Example diagram of knowledge discovery
2. Agriculture.Agriculture is a largecomplex system Chinese AgricultureThe department has accumulated a lot of information about soil fertility, meteorology, diseases and pestsMarket informationData, examples andExperiential knowledgeHowever, it has not been fully utilized.Many valuable and regular knowledge can be found through KDD.For example, through the analysis of the pest database, we can find thatinfluence factor, migration or spread laws, so as to contain the occurrence, expansion or reduction of disaster lossesdomestic marketInformation mining to guide agricultureProduction planningEtc.

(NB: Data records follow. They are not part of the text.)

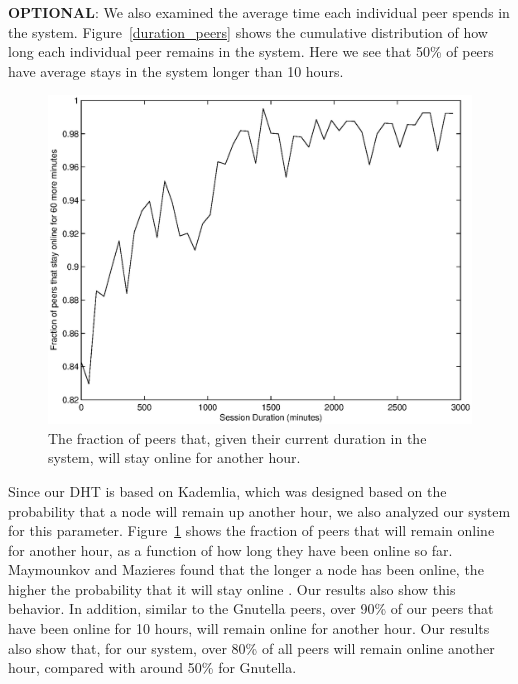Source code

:\documentclass[conference]{IEEEtran}
\begin{document}
\textbf{OPTIONAL}: We also examined the average time each individual peer spends in the
system. Figure~\ref{duration_peers} shows the cumulative
distribution of how long each individual peer remains in the system.
Here we see that 50\% of peers have average stays in the system
longer than 10 hours.

\begin{figure}
\centering
\includegraphics[width=\columnwidth]{AptP2PDuration-online_1.eps}
\caption{The fraction of peers that, given their current duration in
the system, will stay online for another hour.}
\label{duration_online_1}
\end{figure}

Since our DHT is based on Kademlia, which was designed based on the
probability that a node will remain up another hour, we also
analyzed our system for this parameter.
Figure~\ref{duration_online_1} shows the fraction of peers that will
remain online for another hour, as a function of how long they have
been online so far. Maymounkov and Mazieres found that the longer a
node has been online, the higher the probability that it will stay
online \cite{kademlia}. Our results also show this behavior. In
addition, similar to the Gnutella peers, over 90\% of our peers that
have been online for 10 hours, will remain online for another hour.
Our results also show that, for our system, over 80\% of all peers
will remain online another hour, compared with around 50\% for
Gnutella.
\end{document}
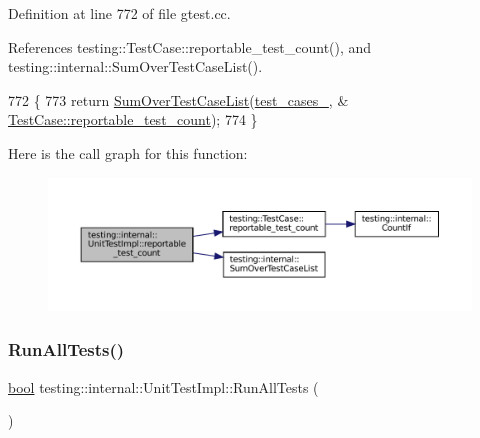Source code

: Definition at line 772 of file gtest.\+cc.



References testing\+::\+Test\+Case\+::reportable\+\_\+test\+\_\+count(), and testing\+::internal\+::\+Sum\+Over\+Test\+Case\+List().


\begin{DoxyCode}
772                                               \{
773   \textcolor{keywordflow}{return} \hyperlink{namespacetesting_1_1internal_a564f9e608c608736ebe2199ab831745b}{SumOverTestCaseList}(\hyperlink{classtesting_1_1internal_1_1UnitTestImpl_a79ec0f733ada2898efd1a7fbd8587fb3}{test\_cases\_}, &
      \hyperlink{classtesting_1_1TestCase_ae4e69f1a77b6aba274981e987e50acab}{TestCase::reportable\_test\_count});
774 \}
\end{DoxyCode}
Here is the call graph for this function\+:
\nopagebreak
\begin{figure}[H]
\begin{center}
\leavevmode
\includegraphics[width=350pt]{classtesting_1_1internal_1_1UnitTestImpl_addb3896c4e0973bb5d2744fcb158afce_cgraph}
\end{center}
\end{figure}
\mbox{\label{classtesting_1_1internal_1_1UnitTestImpl_a1fb6be9971f4768c4136a05aa9e7e375}} 
\subsubsection{\texorpdfstring{Run\+All\+Tests()}{RunAllTests()}}
{\footnotesize\ttfamily \hyperlink{classbool}{bool} testing\+::internal\+::\+Unit\+Test\+Impl\+::\+Run\+All\+Tests (\begin{DoxyParamCaption}{ }\end{DoxyParamCaption})}



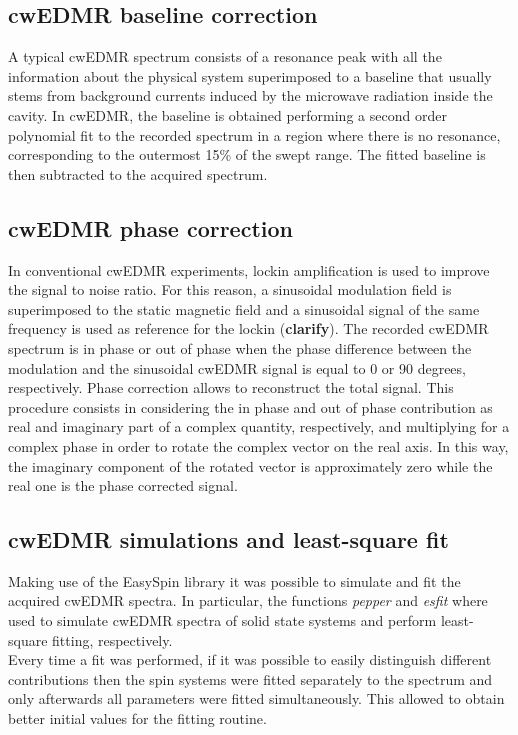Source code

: \documentclass[a4paper]{book}
\begin{document}
	\subsection{cwEDMR baseline correction}
	A typical cwEDMR spectrum consists of a resonance peak with all the information about the physical system superimposed to a baseline that usually stems from background currents induced by the microwave radiation inside the cavity. In cwEDMR, the baseline is obtained performing a second order polynomial fit to the recorded spectrum in a region where there is no resonance, corresponding to the outermost 15\% of the swept range. The fitted baseline is then subtracted to the acquired spectrum.
	\subsection{cwEDMR phase correction}
	In conventional cwEDMR experiments, lockin amplification is used to improve the signal to noise ratio. For this reason, a sinusoidal modulation field is superimposed to the static magnetic field and a sinusoidal signal of the same frequency is used as reference for the lockin (\textbf{clarify}). The recorded cwEDMR spectrum is in phase or out of phase when the phase difference between the modulation and the sinusoidal cwEDMR signal is equal to 0 or 90 degrees, respectively. Phase correction allows to reconstruct the total signal. This procedure consists in considering the in phase and out of phase contribution as real and imaginary part of a complex quantity, respectively, and multiplying for a complex phase in order to rotate the complex vector on the real axis. In this way, the imaginary component of the rotated vector is approximately zero while the real one is the phase corrected signal.
	\subsection{cwEDMR simulations and least-square fit}
	Making use of the EasySpin library it was possible to simulate and fit the acquired cwEDMR spectra. In particular, the functions \textit{pepper} and \textit{esfit} where used to simulate cwEDMR spectra of solid state systems and perform least-square fitting, respectively.\\
	Every time a fit was performed, if it was possible to easily distinguish different contributions then the spin systems were fitted separately to the spectrum and only afterwards all parameters were fitted simultaneously. This allowed to obtain better initial values for the fitting routine.\\
\end{document}
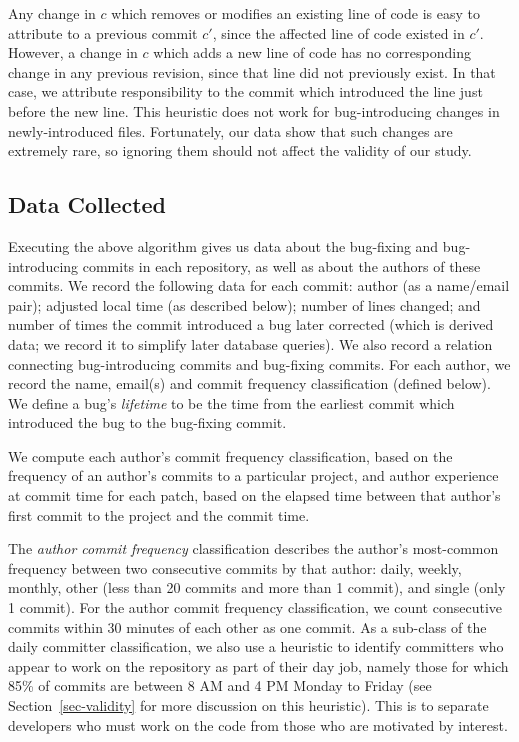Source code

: Any change in $c$ which removes or modifies an existing line of code is easy to
attribute to a previous commit $c'$, since the affected line of code existed in
$c'$. However, a change in $c$ which adds a new line of code has no
corresponding change in any previous revision, since that line did not
previously exist. In that case, we attribute responsibility to the commit which
introduced the line just before the new line. This heuristic does not work for
bug-introducing changes in newly-introduced files. Fortunately, our data show
that such changes are extremely rare, so ignoring them should not affect the validity of our study. 

\subsection{Data Collected}
\label{sec:data}

Executing the above algorithm gives us data about the bug-fixing and
bug-introducing commits in each repository, as well as about the authors of
these commits. We record the following data for each commit: author (as a
name/email pair); adjusted local time (as described below); number of lines changed;
and number of times the commit introduced a bug later corrected (which is
derived data; we record it to simplify later database queries). We also record a
relation connecting bug-introducing commits and bug-fixing commits. For each
author, we record the name, email(s) and 
commit frequency classification (defined below). We define a
bug's {\em lifetime} to be the time from the earliest commit which introduced 
the bug to the bug-fixing commit.

We compute each author's commit frequency classification, based on the frequency of an
author's commits to a particular project, and author experience at commit time
for each patch, based on the elapsed time between that author's first commit to
the project and the commit time.

The {\em author commit frequency} classification describes the author's most-common
frequency between two consecutive commits by that author: daily, weekly, monthly, other (less than
20 commits and more than 1 commit), and single (only 1 commit). For the author commit frequency classification,
we count consecutive commits within 30 minutes of each other as one commit. As a
sub-class of the daily committer classification, we also use a heuristic to
identify committers who appear to work on the repository as part of their day
job, namely those for which 85\% of commits are between 8 AM and 4 PM Monday to
Friday (see Section~\ref{sec-validity} for more discussion on this heuristic). This is to separate developers who must work on the code from those who
are motivated by interest.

3. Medical biology.medical careHealth care industryThere is a large amount of data to be processed, but the data of this industry is managed by different information systems,data organization Poor performance and complex types.asmedical diagnosis Data, which may include text, numerical values, images, etc., have brought some difficulties to applications.KDD is mainly used in medicinediagnostic analysis , Drug composition - utility analysis, new drug development and drugsProduction processControl optimization, etc.
7. Other aspects.asindustrial production Medium equipmentfault diagnosisProduction process optimization: data processing and analysis in scientific research, meteorological analysis and forecast, etc.